* **Description of the task**: Which lines in the data below contain the string "buffer"? Show each one.

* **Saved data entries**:
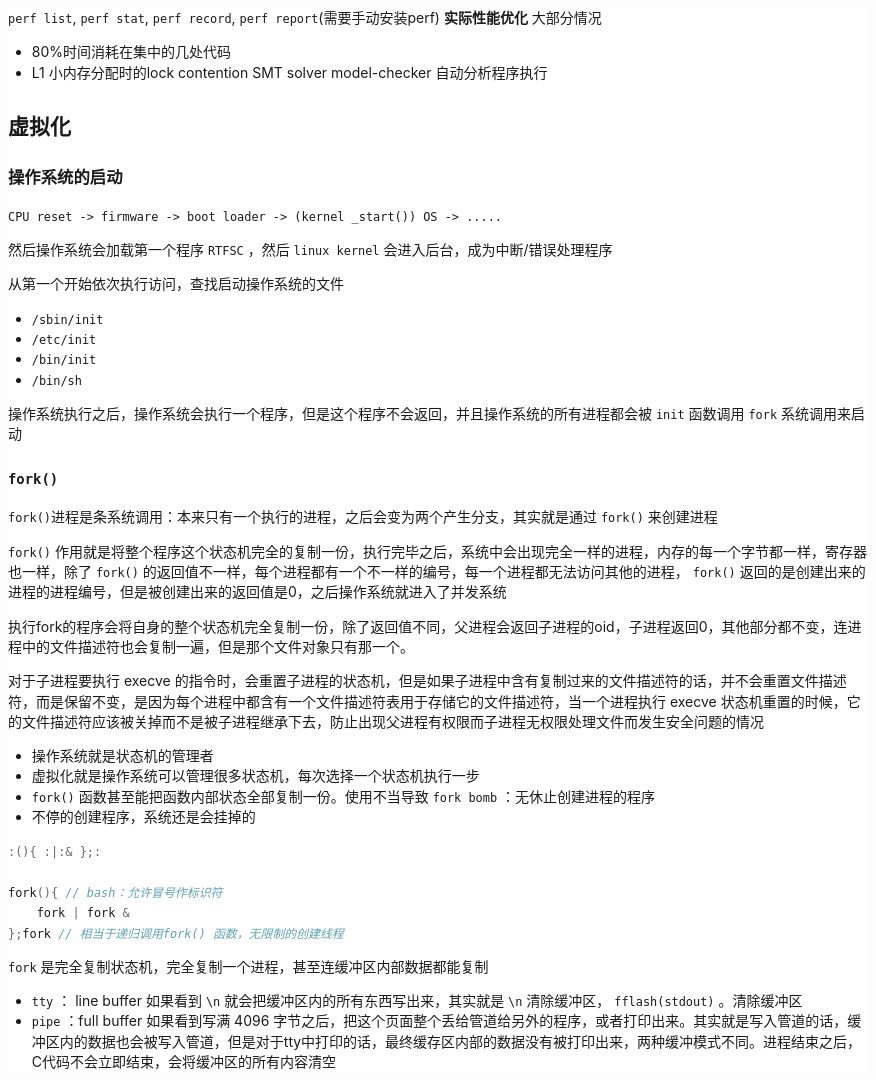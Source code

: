 `perf list`, `perf stat`, `perf record`, `perf report`(需要手动安装perf)
**实际性能优化**
大部分情况

- 80%时间消耗在集中的几处代码
- L1 小内存分配时的lock contention
SMT solver
model-checker 自动分析程序执行

## 虚拟化

### 操作系统的启动

`CPU reset -> firmware -> boot loader -> (kernel _start()) OS -> .....`

然后操作系统会加载第一个程序 `RTFSC` ，然后 `linux kernel` 会进入后台，成为中断/错误处理程序

从第一个开始依次执行访问，查找启动操作系统的文件

- `/sbin/init`
- `/etc/init`
- `/bin/init`
- `/bin/sh`

操作系统执行之后，操作系统会执行一个程序，但是这个程序不会返回，并且操作系统的所有进程都会被 `init` 函数调用 `fork` 系统调用来启动

### `fork()`

`fork()`进程是条系统调用：本来只有一个执行的进程，之后会变为两个产生分支，其实就是通过 `fork()` 来创建进程

`fork()` 作用就是将整个程序这个状态机完全的复制一份，执行完毕之后，系统中会出现完全一样的进程，内存的每一个字节都一样，寄存器也一样，除了 `fork()` 的返回值不一样，每个进程都有一个不一样的编号，每一个进程都无法访问其他的进程， `fork()` 返回的是创建出来的进程的进程编号，但是被创建出来的返回值是0，之后操作系统就进入了并发系统

执行fork的程序会将自身的整个状态机完全复制一份，除了返回值不同，父进程会返回子进程的oid，子进程返回0，其他部分都不变，连进程中的文件描述符也会复制一遍，但是那个文件对象只有那一个。

对于子进程要执行 execve 的指令时，会重置子进程的状态机，但是如果子进程中含有复制过来的文件描述符的话，并不会重置文件描述符，而是保留不变，是因为每个进程中都含有一个文件描述符表用于存储它的文件描述符，当一个进程执行 execve 状态机重置的时候，它的文件描述符应该被关掉而不是被子进程继承下去，防止出现父进程有权限而子进程无权限处理文件而发生安全问题的情况

- 操作系统就是状态机的管理者
- 虚拟化就是操作系统可以管理很多状态机，每次选择一个状态机执行一步
- `fork()` 函数甚至能把函数内部状态全部复制一份。使用不当导致 `fork bomb` ：无休止创建进程的程序
- 不停的创建程序，系统还是会挂掉的

```c
:(){ :|:& };:

fork(){ // bash：允许冒号作标识符
    fork | fork &
};fork // 相当于递归调用fork() 函数，无限制的创建线程
```

`fork` 是完全复制状态机，完全复制一个进程，甚至连缓冲区内部数据都能复制

- `tty` ： line buffer 如果看到 `\n` 就会把缓冲区内的所有东西写出来，其实就是 `\n` 清除缓冲区， `fflash(stdout)` 。清除缓冲区
- `pipe` ：full buffer 如果看到写满 4096 字节之后，把这个页面整个丢给管道给另外的程序，或者打印出来。其实就是写入管道的话，缓冲区内的数据也会被写入管道，但是对于tty中打印的话，最终缓存区内部的数据没有被打印出来，两种缓冲模式不同。进程结束之后，C代码不会立即结束，会将缓冲区的所有内容清空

* **Result of the task**:
- `tty` ： line buffer 如果看到 `\n` 就会把缓冲区内的所有东西写出来，其实就是 `\n` 清除缓冲区， `fflash(stdout)` 。清除缓冲区
- `pipe` ：full buffer 如果看到写满 4096 字节之后，把这个页面整个丢给管道给另外的程序，或者打印出来。其实就是写入管道的话，缓冲区内的数据也会被写入管道，但是对于tty中打印的话，最终缓存区内部的数据没有被打印出来，两种缓冲模式不同。进程结束之后，C代码不会立即结束，会将缓冲区的所有内容清空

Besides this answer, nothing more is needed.